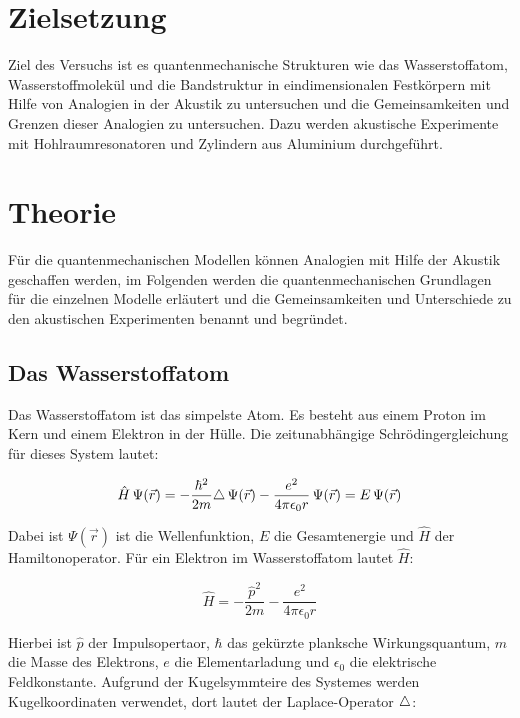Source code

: \section{Zielsetzung}
\label{sec:ziel}

Ziel des Versuchs ist es quantenmechanische Strukturen wie das Wasserstoffatom, Wasserstoffmolekül und die Bandstruktur in eindimensionalen Festkörpern mit Hilfe von Analogien in der Akustik zu untersuchen und die Gemeinsamkeiten und Grenzen dieser Analogien zu untersuchen. Dazu werden akustische Experimente mit Hohlraumresonatoren und Zylindern aus Aluminium durchgeführt.

\section{Theorie}
\label{sec:theorie}

Für die quantenmechanischen Modellen können Analogien mit Hilfe der Akustik geschaffen werden, im Folgenden werden die quantenmechanischen Grundlagen für die einzelnen Modelle erläutert und die Gemeinsamkeiten und Unterschiede zu den akustischen Experimenten benannt und begründet. 

\subsection{Das Wasserstoffatom}
\label{sec:H}

Das Wasserstoffatom ist das simpelste Atom. Es besteht aus einem Proton im Kern und einem Elektron in der Hülle. Die zeitunabhängige Schrödingergleichung für dieses System lautet:

\begin{equation}
    \hat{H} \, \Psi \! \left( \vec{r} \right) = - \frac{\hbar^2}{2 m} \! \mathop{}\!\mathbin\bigtriangleup \, \Psi \! \left( \vec{r} \right)- \frac{e^2}{4 \pi \epsilon_0 r} \, \Psi \! \left( \vec{r} \right) = E \, \Psi \! \left( \vec{r} \right)
    \label{eqn:schroedinger}
\end{equation}

Dabei ist $\Psi \! \left( \vec{r} \right)$ ist die Wellenfunktion, $E$ die Gesamtenergie und $\hat{H}$ der Hamiltonoperator. Für ein Elektron im Wasserstoffatom lautet $\hat{H}$:

\begin{equation}
    \hat{H} = - \frac{\hat{p}^2}{2 m} - \frac{e^2}{4 \pi \epsilon_0 r}
    \label{eqn:H_H}
\end{equation}

Hierbei ist $\hat{p}$ der Impulsopertaor, $\hbar$ das gekürzte planksche Wirkungsquantum, $m$ die Masse des Elektrons, $e$ die Elementarladung und $\epsilon_0$ die elektrische Feldkonstante. Aufgrund der Kugelsymmteire des Systemes werden Kugelkoordinaten verwendet, dort lautet der Laplace-Operator $\mathop{}\!\mathbin\bigtriangleup$:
::::::
ASSIGNMENT: For every line above with the word "label" in it, make a copy.

SOLUTION:
\label{sec:ziel}
\label{sec:theorie}
\label{sec:H}
    \label{eqn:schroedinger}
    \label{eqn:H_H}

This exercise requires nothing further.